About this Opportunity
Reporting to one of CIG’s Principal Investigators, the Research Scientist 2 – Social Scientist is responsible for expanding the CIG's social science, policy, and governance capabilities. We are seeking a candidate with a social science or policy background and project management experience who can add breadth to the work we do and support CIG’s senior researchers on climate change adaptation projects with our federal, tribal, state, and local partners. While educational attainment is valued, we also encourage applications from practitioners who have worked in government, non\-profits, and consulting who can bring a practical social science orientation to the CIG team.
This is a full\-time research position with no teaching expectations and no path to university tenure. This position is primarily intended to serve applied research, which may come at the expense of opportunities to pursue published research.
This is a hybrid position with an expectation to work on\-site at the UW Seattle campus at least two days per week; the remaining days may be worked remotely, with supervisor approval. Our in\-office days are currently Monday and Wednesday.
Key Responsibilities
Independent Research and Research Support \[55%]
- Independently apply social science and/or policy research methodologies to implement and support CIG research and engagement objectives, including integrating climate considerations into a variety of policy mechanisms
- Assist and provide leadership in project\-specific research needs, such as literature reviews, contextual analyses, needs assessments, or developing monitoring and evaluation strategies
- Proactively work with CIG senior research staff to identify opportunities to assist existing clients to move from climate change planning to implementation
- Support the director and deputy director in CIG\-relevant policy processes and initiatives
Project Management \[20%]
- Work with CIG senior research staff to provide logistical support for projects
- Develop project tracking and reporting mechanisms
- Organize meetings, which may include notetaking, agenda development, room reservations, etc.
Stakeholder Engagement \[15%]
- Collaborate with state or local government decision makers
- Collaborate with frontline community partners
- Collaborate with partner scientists from other universities
Grant Writing and Proposal Development \[5%]
- Collaborate with CIG senior research scientists to integrate social or policy sciences into project opportunities or proposals
- Maintain records and submit reports related to grant opportunities
- Write grant or proposal sections as needed
Other Duties as Assigned \[5%]
Required Qualifications
To be considered for this opportunity, your application must demonstrate that you meet both the minimum qualifications and additional qualifications listed below.
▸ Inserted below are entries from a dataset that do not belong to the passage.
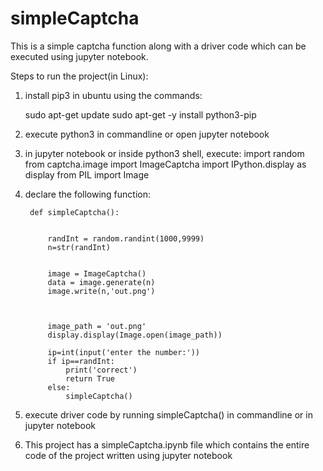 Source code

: # simpleCaptcha
This is a simple captcha function along with a driver code which can be executed using jupyter notebook.

Steps to run the project(in Linux):

1) install pip3 in ubuntu using the commands:

    sudo apt-get update
    sudo apt-get -y install python3-pip
2) execute python3 in commandline or open jupyter notebook

3) in jupyter notebook or inside python3 shell, execute:
  import random
  from captcha.image import ImageCaptcha
  import IPython.display as display
  from PIL import Image

4) declare the following function:


  
  
        def simpleCaptcha():
    
    
            randInt = random.randint(1000,9999)
            n=str(randInt)


            image = ImageCaptcha()
            data = image.generate(n)
            image.write(n,'out.png')
    
   

            image_path = 'out.png'
            display.display(Image.open(image_path))
    
            ip=int(input('enter the number:'))
            if ip==randInt:
                print('correct')
                return True
            else:
                simpleCaptcha()
  
4) execute driver code by running simpleCaptcha() in commandline or in jupyter notebook

5) This project has a simpleCaptcha.ipynb file which contains the entire code of the project written using jupyter notebook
Equivalent education and/or experience may substitute for minimum qualifications except when there are legal requirements, such as a license, certification, and/or registration.
Minimum Qualifications
Applicants who do not meet these qualifications will not be forwarded to the Hiring Department.
- Bachelor’s degree in public policy, geography, psychology, sociology, economics, or a related field
Minimum of 2 years of experience supporting public policy and/or research
*
Additional Qualifications
- Knowledge of or experience in applied climate change impacts and adaptation
Demonstrated familiarity with applying social science methods to policy issues and/or the practical needs of federal, tribal, state and/or municipal governments
*
Preferred Qualifications
- Master’s degree in a related field
- Social science methodological experience associated with applied social science research (e.g., interview methodologies, literature reviews, policy evaluation)
- Demonstrated experience working directly with frontline communities
- Demonstrated experience working in state or municipal government or in a practical policy\- or governance\-focused position
- Experience with co\-production and use\-inspired research
- Experience evaluating complex social and policy processes
- Strong analytical and problem\-solving skills and an ability to quickly adapt to new topics and challenges (e.g., research topics, institutional contexts, new methodologies or software tools)
- Demonstrated ability to communicate complex scientific information in clear and concise language appropriate for diverse audiences (e.g., scientists, businesses, policy makers, university students, mass media, etc.)
- Demonstrated experience deploying and interpreting results from technologies that support synthesis, analysis, and modeling, such as large language models. geospatial analysis platforms (GIS, QGIS), databases (SQL), and/or coding environments (R, Python, vibe coding)
- Proficiency with quantitative and qualitative data analysis may include meteorological data, geospatial data, time series analysis, development and computation of metrics, etc.
Working Conditions
Occasional travel within the UW Seattle campus and partner sites across the states of Washington, Oregon, and Idaho may be required.
About the Team
The University of Washington Climate Impacts Group (CIG) supports the development of climate resilience by advancing understanding of climate risks \& enabling science\-based action to manage those risks. Since 1995, the Climate Impacts Group has linked cutting\-edge scientific research with innovative approaches to community engagement to produce exceptional research products, develop strong relationships among resource managers, planners, and policy makers in the region and build regional capacity for addressing climate variability and change. The Climate Impacts Group is administratively housed within EarthLab in the College of the Environment.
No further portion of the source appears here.